The national debt will nearly double by 2051 if taxing and spending stay the same, CBO says

US capitol
The Senate side of the Capitol is seen in Washington, early Monday, Nov. 9, 2020.
  • A new report from the CBO forecasts the federal debt to nearly double to 202% of GDP by 2051.
  • The CBO sees the government's budget deficit declining after the pandemic before rising again.
  • The outlook hinges on taxing and spending laws staying the same, the CBO said.
  • Visit the Business section of Insider for more stories.

The federal government's debt pile is on track to nearly double over the next three decades, according to the nonpartisan Congressional Budget Office (CBO).

Government debt swelled over the past year as lawmakers passed stimulus bills aimed at helping Americans through the COVID-19 recession. The increased spending led federal debt to reach 100% of gross domestic product at the end of 2020.

Should current laws for taxing and spending stay the same, that share is estimated to reach 102% of GDP by the end of this year, the CBO said in its long-term outlook report. Federal debt would then reach a record-high 107% of GDP in 2031 and nearly double to 202% of GDP by 2051, the office added.

The federal budget deficit - the amount that government spending exceeds tax income - is projected to fall to 10.3% of GDP this year from 14.9%, still the second-highest level since 1945. While it will stay elevated, the shortfall will decline as as pandemic-related expenses fade, the CBO said. Deficits will total 5.7% of GDP in 2031 and soar to 13.3% by 2051, according to the report.

The report doesn't account for the $1.9 trillion stimulus package currently making its way through the Senate. House Democrats approved the measure on Saturday, and President Joe Biden has indicated he aims to sign the bill before expanded unemployment benefits expire on March 14.

Officials including Treasury Secretary Janet Yellen and Federal Reserve Chair Jerome Powell have repeatedly sought to dispel fears that the government won't be able to finance its own debt. Near-zero interest rates ensure that, at least for now, the government's cost of borrowing remains relatively low.

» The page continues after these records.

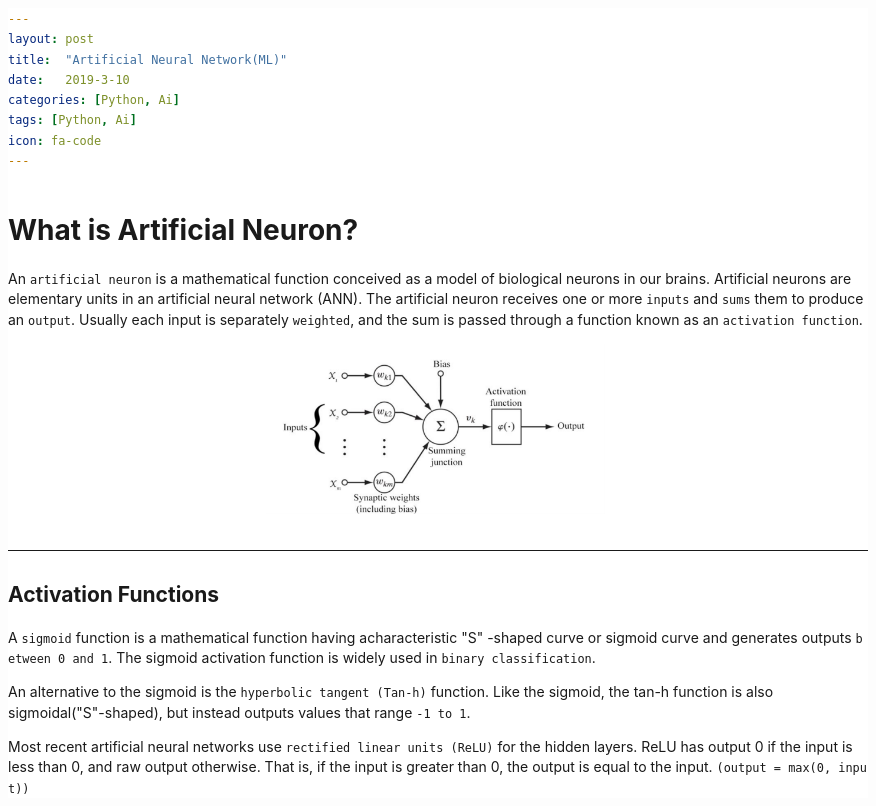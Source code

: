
 ```yaml
---
layout: post
title:  "Artificial Neural Network(ML)"
date:   2019-3-10
categories: [Python, Ai]
tags: [Python, Ai]
icon: fa-code
---
```

# **What is Artificial Neuron?**

An `artificial neuron` is a mathematical function conceived as a model of biological neurons in our brains. Artificial neurons are elementary units in an artificial neural network (ANN). The artificial neuron receives one or more `inputs` and `sums` them to produce an `output`.  Usually each input is separately `weighted`, and the sum is passed through a function known as an `activation function`.

<p align="center"> <img src="/static/assets/img/blog/ann.jpg" width="40%"></p>

---
## **Activation Functions**

A `sigmoid` function is a mathematical function having acharacteristic "S" -shaped curve or sigmoid curve and  generates outputs `between 0 and 1`. The sigmoid activation function is widely used in `binary classification`. 

An alternative to the sigmoid is the `hyperbolic tangent (Tan-h)` function. Like the sigmoid, the tan-h function is also sigmoidal("S"-shaped), but instead outputs values that range `-1 to 1`.

Most recent artificial neural networks use `rectified linear units (ReLU)` for the hidden layers. ReLU has output 0 if the input is less than 0, and raw output otherwise. That is, if the input is greater than 0, the output is equal to the input. `(output = max(0, input))`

Yet the recent jump in Treasury yields signals those rates could climb sooner than previously expected. After the bond market saw elevated volatility last week, investors continued dumping government bonds on Thursday, betting on new stimulus to fuel a swift recovery and stronger inflation. The Treasury market is now pulling forward expectations for a rate cut from after 2023 to sometime in 2022.

Higher rates, when coupled with surging debt, can place the government in a compromised position, the CBO said.

"A growing debt burden could increase the risk of a fiscal crisis and higher inflation as well as undermine confidence in the US dollar, making it more costly to finance public and private activity in international markets," the office added.

The CBO's report could give Republicans more firepower with which to slam Democrats' stimulus proposal. Senate Democrats advanced the bill on Thursday in a party-line vote, starting a lengthy debate process that Republicans are set to use as a roadblock for the plan's passage. Discussion will be limited to 20 hours, teeing up a final vote for the weekend after a marathon amendment process.

The gloomy debt projections also don't account for the large-scale infrastructure plan Biden aims to pass. The president has already started talks with lawmakers about a multitrillion-dollar infrastructure push that would further boost economic growth coming out of the pandemic.

If it passes, the proposal stands to give the national economy a shot in the arm - and to further increase the country's debt pile.